God knows what's still wrong my book. I sometimes wake up thinking, "Oh no!
I called it the minor fourth and it's the diminished fourth!") and if you
get the details right, there is a point at which an accretion of detail starts
to take you on a trip. That's the kind of nonfiction I've always liked: Simon
Schama or John
McPhee, where there's the right amount of detail and it starts to be a
story -- it's not made up and it's still true, but it's not just reportage.
That's what I was trying to do and it took me a while to figure that out:
"Nothing superfluous and nothing wanted," which is an old formula
which is so easy to say and so hard to do. You need to get the balance right
and then it starts to be more interesting than just the history of pianos,
or, "Here's what I did in Paris."
Did you have
fun researching the book?
Oh
yes. Not every minute of the day [laughs], but by and large that was
absolutely the best part. Part of it is that you have a calling card when
you're writing a book and people will talk to you -- sometimes quite interesting
people, sometimes not interesting! But you've got to take it as it comes.
Circumstance or serendipity played a role, too.

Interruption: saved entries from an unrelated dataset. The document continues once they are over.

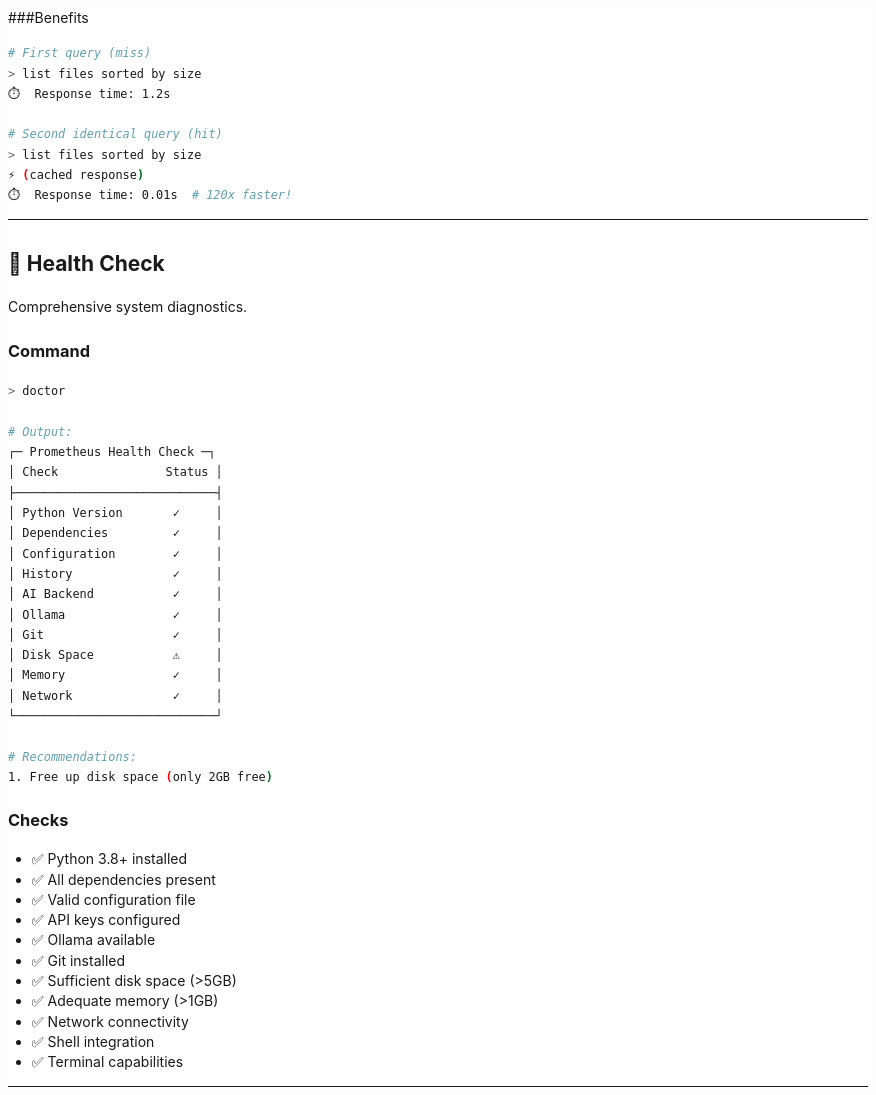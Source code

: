 ###Benefits

```bash
# First query (miss)
> list files sorted by size
⏱️  Response time: 1.2s

# Second identical query (hit)
> list files sorted by size
⚡ (cached response)
⏱️  Response time: 0.01s  # 120x faster!
```

---

## 🏥 Health Check

Comprehensive system diagnostics.

### Command

```bash
> doctor

# Output:
┌─ Prometheus Health Check ─┐
│ Check               Status │
├────────────────────────────┤
│ Python Version       ✓     │
│ Dependencies         ✓     │
│ Configuration        ✓     │
│ History              ✓     │
│ AI Backend           ✓     │
│ Ollama               ✓     │
│ Git                  ✓     │
│ Disk Space           ⚠     │
│ Memory               ✓     │
│ Network              ✓     │
└────────────────────────────┘

# Recommendations:
1. Free up disk space (only 2GB free)
```

### Checks

- ✅ Python 3.8+ installed
- ✅ All dependencies present
- ✅ Valid configuration file
- ✅ API keys configured
- ✅ Ollama available
- ✅ Git installed
- ✅ Sufficient disk space (>5GB)
- ✅ Adequate memory (>1GB)
- ✅ Network connectivity
- ✅ Shell integration
- ✅ Terminal capabilities

---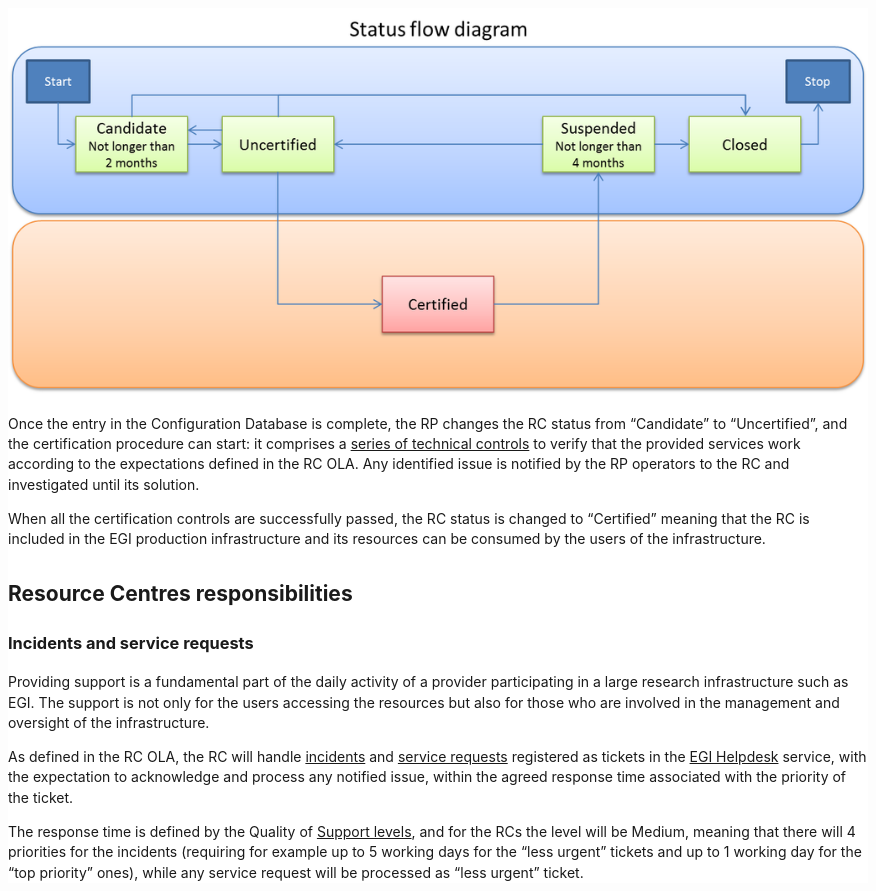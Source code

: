 ![Diagram of the RCs status flow](SiteStatusFlow.png)

Once the entry in the Configuration Database is complete, the RP changes the RC
status from “Candidate” to “Uncertified”, and the certification procedure can
start: it comprises a
[series of technical controls](../../../operations-manuals/howto04_site_certification_manual_tests)
to verify that the provided services work according to the expectations defined
in the RC OLA. Any identified issue is notified by the RP operators to the RC
and investigated until its solution.

When all the certification controls are successfully passed, the RC status is
changed to “Certified” meaning that the RC is included in the EGI production
infrastructure and its resources can be consumed by the users of the
infrastructure.

## Resource Centres responsibilities

### Incidents and service requests

Providing support is a fundamental part of the daily activity of a provider
participating in a large research infrastructure such as EGI. The support is not
only for the users accessing the resources but also for those who are involved
in the management and oversight of the infrastructure.

As defined in the RC OLA, the RC will handle
[incidents](https://confluence.egi.eu/display/EGIG/Incident) and
[service requests](https://confluence.egi.eu/display/EGIG/Service+request)
registered as tickets in the [EGI Helpdesk](./../../../../internal/helpdesk)
service, with the expectation to acknowledge and process any notified issue,
within the agreed response time associated with the priority of the ticket.

The response time is defined by the Quality of
[Support levels](https://confluence.egi.eu/display/EGISLM/Service+Level+Target+-+Quality+of+Support),
and for the RCs the level will be Medium, meaning that there will 4 priorities
for the incidents (requiring for example up to 5 working days for the “less
urgent” tickets and up to 1 working day for the “top priority” ones), while any
service request will be processed as “less urgent” ticket.

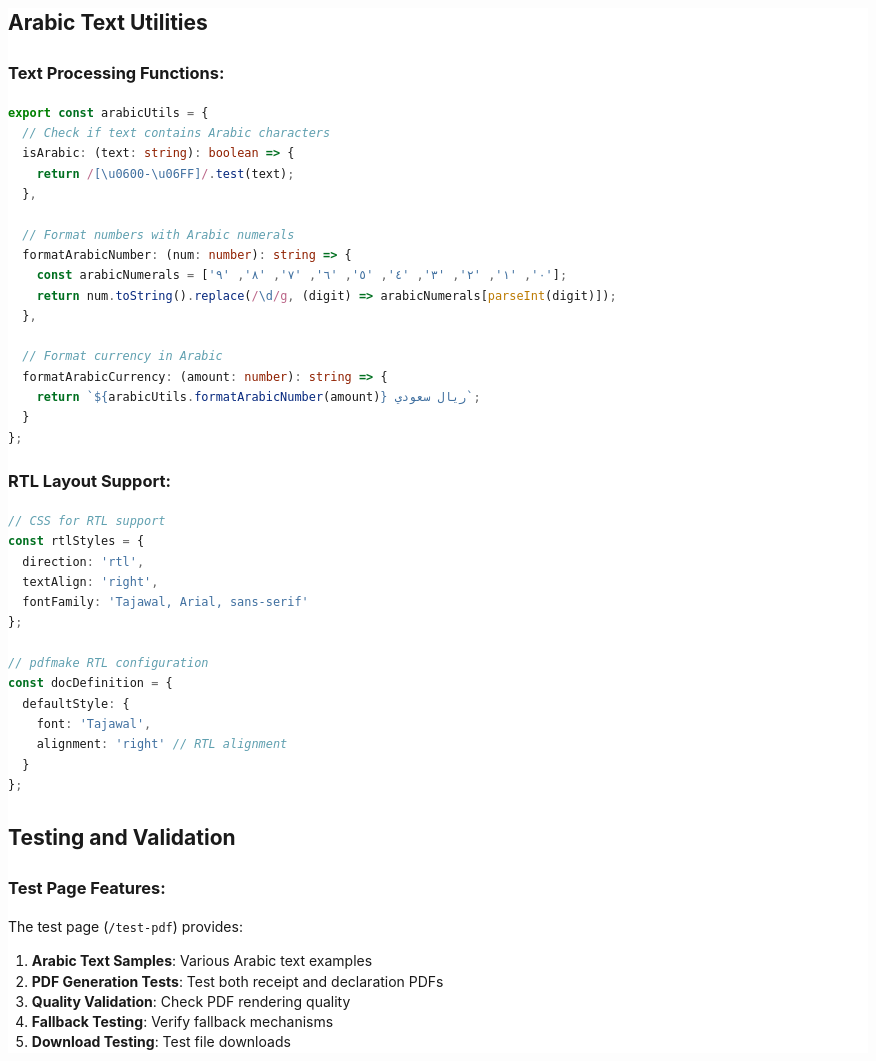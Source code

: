 
## Arabic Text Utilities

### **Text Processing Functions:**

```typescript
export const arabicUtils = {
  // Check if text contains Arabic characters
  isArabic: (text: string): boolean => {
    return /[\u0600-\u06FF]/.test(text);
  },

  // Format numbers with Arabic numerals
  formatArabicNumber: (num: number): string => {
    const arabicNumerals = ['٠', '١', '٢', '٣', '٤', '٥', '٦', '٧', '٨', '٩'];
    return num.toString().replace(/\d/g, (digit) => arabicNumerals[parseInt(digit)]);
  },

  // Format currency in Arabic
  formatArabicCurrency: (amount: number): string => {
    return `${arabicUtils.formatArabicNumber(amount)} ريال سعودي`;
  }
};
```

### **RTL Layout Support:**

```typescript
// CSS for RTL support
const rtlStyles = {
  direction: 'rtl',
  textAlign: 'right',
  fontFamily: 'Tajawal, Arial, sans-serif'
};

// pdfmake RTL configuration
const docDefinition = {
  defaultStyle: {
    font: 'Tajawal',
    alignment: 'right' // RTL alignment
  }
};
```

## Testing and Validation

### **Test Page Features:**

The test page (`/test-pdf`) provides:

1. **Arabic Text Samples**: Various Arabic text examples
2. **PDF Generation Tests**: Test both receipt and declaration PDFs
3. **Quality Validation**: Check PDF rendering quality
4. **Fallback Testing**: Verify fallback mechanisms
5. **Download Testing**: Test file downloads
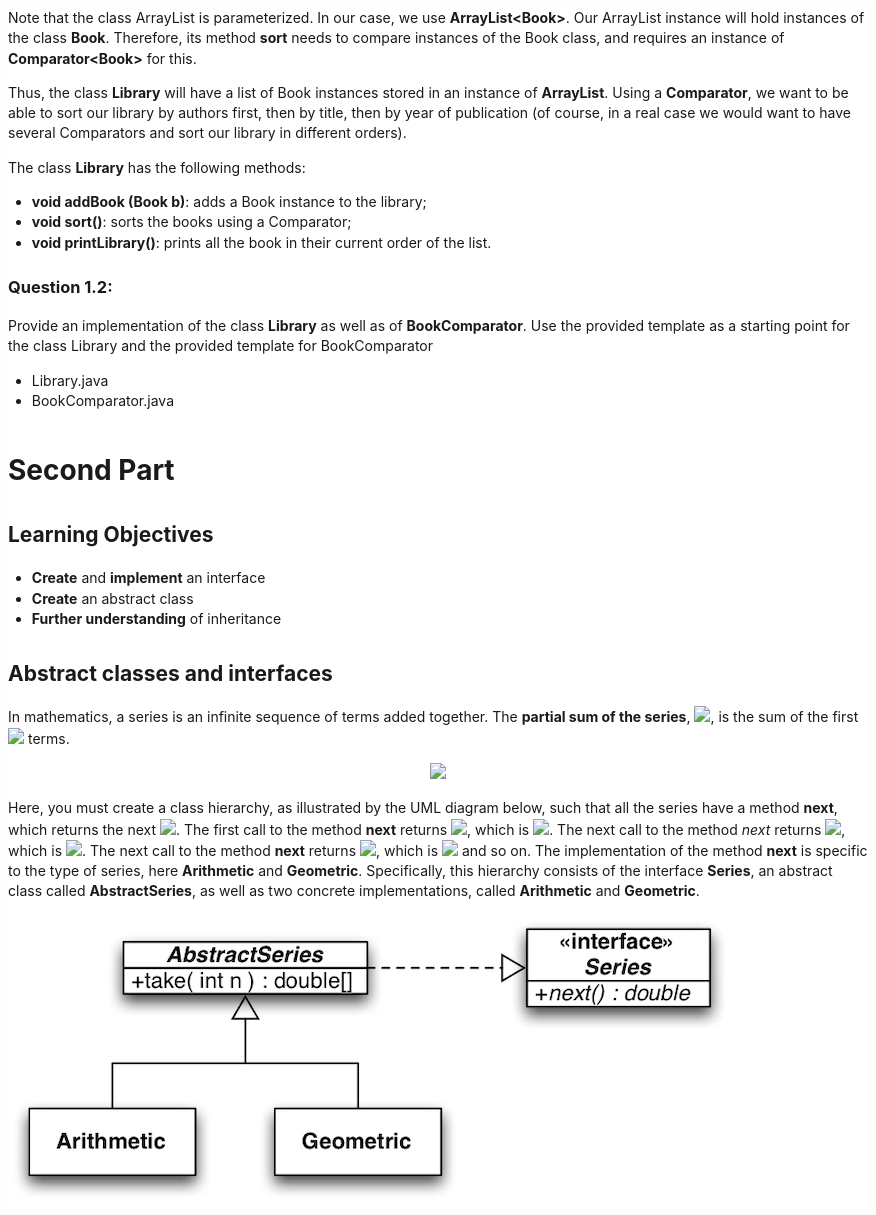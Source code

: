 Note that the class ArrayList is parameterized. In our case, we use **ArrayList\<Book>**. Our ArrayList instance will hold instances of the class **Book**. Therefore, its method **sort** needs to compare instances of the Book class, and requires an instance of **Comparator\<Book>** for this.

Thus, the class **Library** will have a list of Book instances stored in an instance of **ArrayList**. Using a **Comparator**, we want to be able to sort our library by authors first, then by title, then by year of publication (of course, in a real case we would want to have several Comparators and sort our library in different orders).

The class **Library** has the following methods:

* **void addBook (Book b)**: adds a Book instance to the library;
* **void sort()**: sorts the books using a Comparator;
* **void printLibrary()**: prints all the book in their current order of the list.

### Question 1.2:

Provide an implementation of the class **Library** as well as of **BookComparator**. Use the provided template as a starting point for the class Library and the provided template for BookComparator

* Library.java
* BookComparator.java

# Second Part

## Learning Objectives

* **Create** and **implement** an interface
* **Create** an abstract class
* **Further understanding** of inheritance

Abstract classes and interfaces
-------------------------------

In mathematics, a series is an infinite sequence of terms added together. The **partial sum of the series**, <img src="https://latex.codecogs.com/gif.latex?%5Cfn_cm%20S_n">, is the sum of the first <img src="https://latex.codecogs.com/gif.latex?%5Cfn_cm%20n"> terms.

<div align="center">
<img src="https://latex.codecogs.com/gif.latex?%5Cfn_cm%20S_n%20%3D%20%5Csum_%7Bi%3D1%7D%5E%7Bn%7D%20a_i">
</div>

Here, you must create a class hierarchy, as illustrated by the UML diagram below, such that all the series have a method **next**, which returns the next <img src="https://latex.codecogs.com/gif.latex?%5Cfn_cm%20S_n">. The first call to the method **next** returns <img src="https://latex.codecogs.com/gif.latex?%5Cfn_cm%20S_1">, which is <img src="https://latex.codecogs.com/gif.latex?%5Cfn_cm%20a_1">. The next call to the method *next* returns <img src="https://latex.codecogs.com/gif.latex?%5Cfn_cm%20S_2">, which is <img src="https://latex.codecogs.com/gif.latex?%5Cfn_cm%20a_1&plus;a_2">. The next call to the method **next** returns <img src="https://latex.codecogs.com/gif.latex?%5Cfn_cm%20S_3">, which is <img src="https://latex.codecogs.com/gif.latex?%5Cfn_cm%20a_1&plus;a_2&plus;a_3"> and so on. The implementation of the method **next** is specific to the type of series, here **Arithmetic** and **Geometric**. Specifically, this hierarchy consists of the interface **Series**, an abstract class called **AbstractSeries**, as well as two concrete implementations, called **Arithmetic** and **Geometric**.

![UML display](uml_series-720.png)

To sit down with Gyorgy Sebok
and listen to him talk about music in an entirely fascinating and yet not
pedantic or condescending way...he died the year before last, but he was part
of the living tradition. His teacher was Zoltan Kodaly and he also studied
with Bartok. Or asking the Prefecture du Police in Paris, "Do you have
any riots in concert halls these days?" (because there's the whole story about
the riot at the premiere of "Rites of Spring") Unfortunately the answer is,
"No!"
Were you
tempted to investigate further communities and niches in Paris?
I am tempted.
I've written, and will probably continue to write, articles about that. What
I don't see doing is stringing together a series of articles on Paris and
[saying] "Here's my Paris." Frankly, I just don't think that that would be
interesting to the reader. I think I will probably do that take on Paris as
articles, but if something really pleases me and I want to go deeper, then
I think that's what books are for, both for writing and reading.
That's not where
I am with Paris right now. There are other things right now that are interesting
me. Paris is part of the picture -- even of the project I mentioned before.
The fact that I'm living in Europe and expect to keep living there probably
has a lot to do with anything I write.